LA ADORACIÓN
«Hemos visto salir su estrella y venimos a adorarlo». La adoración es
la finalidad de su viaje, el objetivo de su camino. De hecho, cuando llegaron a
Belén, «vieron al niño con María, su madre, y cayendo de rodillas lo adoraron».
Si perdemos el sentido de la adoración,
perdemos el sentido de movimiento de la vida cristiana, que es un camino hacia
el Señor, no hacia nosotros. Es el riesgo del que nos advierte el
Evangelio, presentando, junto a los Reyes Magos, unos personajes que no logran
adorar.
En primer lugar, está el rey Herodes, que usa el verbo adorar, pero de
manera engañosa. De hecho, le pide a los Reyes Magos que le informen sobre el
lugar donde estaba el Niño «para ir —dice— yo también a adorarlo». En
realidad, Herodes sólo se adoraba a sí mismo y, por lo tanto, quería deshacerse
del Niño con mentiras.
¿Qué nos enseña esto? Que el hombre,
cuando no adora a Dios, está orientado a adorar su yo. E
incluso la vida cristiana, sin adorar al Señor, puede convertirse en una forma
educada de alabarse a uno mismo y el talento que se tiene: cristianos que no
saben adorar, que no saben rezar adorando. Es un riesgo grave: servirnos de Dios en lugar de servir a Dios.

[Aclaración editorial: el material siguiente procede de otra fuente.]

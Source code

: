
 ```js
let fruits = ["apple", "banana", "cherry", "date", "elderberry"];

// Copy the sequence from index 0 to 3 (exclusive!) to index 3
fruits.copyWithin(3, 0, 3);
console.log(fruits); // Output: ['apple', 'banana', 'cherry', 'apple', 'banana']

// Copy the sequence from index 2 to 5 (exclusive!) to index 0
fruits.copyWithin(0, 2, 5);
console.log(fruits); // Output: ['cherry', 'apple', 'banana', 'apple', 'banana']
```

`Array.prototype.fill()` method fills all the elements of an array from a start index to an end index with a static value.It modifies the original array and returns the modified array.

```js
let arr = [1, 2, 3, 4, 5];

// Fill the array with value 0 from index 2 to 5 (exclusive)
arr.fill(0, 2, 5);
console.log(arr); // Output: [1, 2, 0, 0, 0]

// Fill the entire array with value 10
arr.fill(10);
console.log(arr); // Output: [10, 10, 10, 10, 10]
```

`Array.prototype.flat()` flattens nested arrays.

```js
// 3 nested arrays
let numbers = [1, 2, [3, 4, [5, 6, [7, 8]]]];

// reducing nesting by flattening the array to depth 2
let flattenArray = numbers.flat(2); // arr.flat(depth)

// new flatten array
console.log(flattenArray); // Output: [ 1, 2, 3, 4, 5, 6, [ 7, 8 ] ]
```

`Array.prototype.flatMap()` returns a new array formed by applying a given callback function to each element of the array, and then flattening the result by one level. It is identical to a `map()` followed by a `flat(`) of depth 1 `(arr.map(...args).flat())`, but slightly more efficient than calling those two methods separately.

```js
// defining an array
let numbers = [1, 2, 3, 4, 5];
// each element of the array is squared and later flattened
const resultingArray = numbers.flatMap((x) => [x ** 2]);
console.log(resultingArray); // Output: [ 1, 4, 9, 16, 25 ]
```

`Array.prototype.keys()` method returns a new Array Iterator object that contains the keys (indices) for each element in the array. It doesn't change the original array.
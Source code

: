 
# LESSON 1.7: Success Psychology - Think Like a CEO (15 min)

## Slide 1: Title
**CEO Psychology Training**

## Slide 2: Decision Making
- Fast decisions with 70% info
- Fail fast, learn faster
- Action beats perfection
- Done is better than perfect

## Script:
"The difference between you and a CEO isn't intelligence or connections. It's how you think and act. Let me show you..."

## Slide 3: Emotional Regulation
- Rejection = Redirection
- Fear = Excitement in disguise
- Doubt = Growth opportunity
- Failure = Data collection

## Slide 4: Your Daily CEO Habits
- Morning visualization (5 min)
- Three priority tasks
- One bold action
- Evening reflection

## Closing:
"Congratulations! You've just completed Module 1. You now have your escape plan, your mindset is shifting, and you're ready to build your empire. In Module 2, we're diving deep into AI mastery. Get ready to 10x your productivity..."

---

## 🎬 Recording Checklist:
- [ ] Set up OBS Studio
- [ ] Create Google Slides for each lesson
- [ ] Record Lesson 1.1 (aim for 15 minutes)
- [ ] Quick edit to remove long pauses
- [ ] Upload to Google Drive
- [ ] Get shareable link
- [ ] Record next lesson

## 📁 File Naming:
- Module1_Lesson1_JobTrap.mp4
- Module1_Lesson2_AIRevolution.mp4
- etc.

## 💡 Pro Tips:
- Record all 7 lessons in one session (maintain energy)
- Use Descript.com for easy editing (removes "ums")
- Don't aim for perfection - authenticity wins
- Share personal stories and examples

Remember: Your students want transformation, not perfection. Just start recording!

Cuántas veces hemos cambiado los intereses del Evangelio por los nuestros,
cuántas veces hemos cubierto de religiosidad lo que era cómodo para nosotros,
cuántas veces hemos confundido el poder según Dios, que es servir a los demás,
con el poder según el mundo, que es servirse a sí mismo.
Además de Herodes, hay otras personas en el Evangelio que no logran adorar:
son los jefes de los sacerdotes y los escribas del pueblo. Ellos indican a
Herodes con extrema precisión dónde nacería el Mesías: en Belén de Judea. Conocen las profecías y las citan exactamente. Saben a dónde ir —grandes
teólogos, grandes—, pero no van. También de esto podemos aprender una lección.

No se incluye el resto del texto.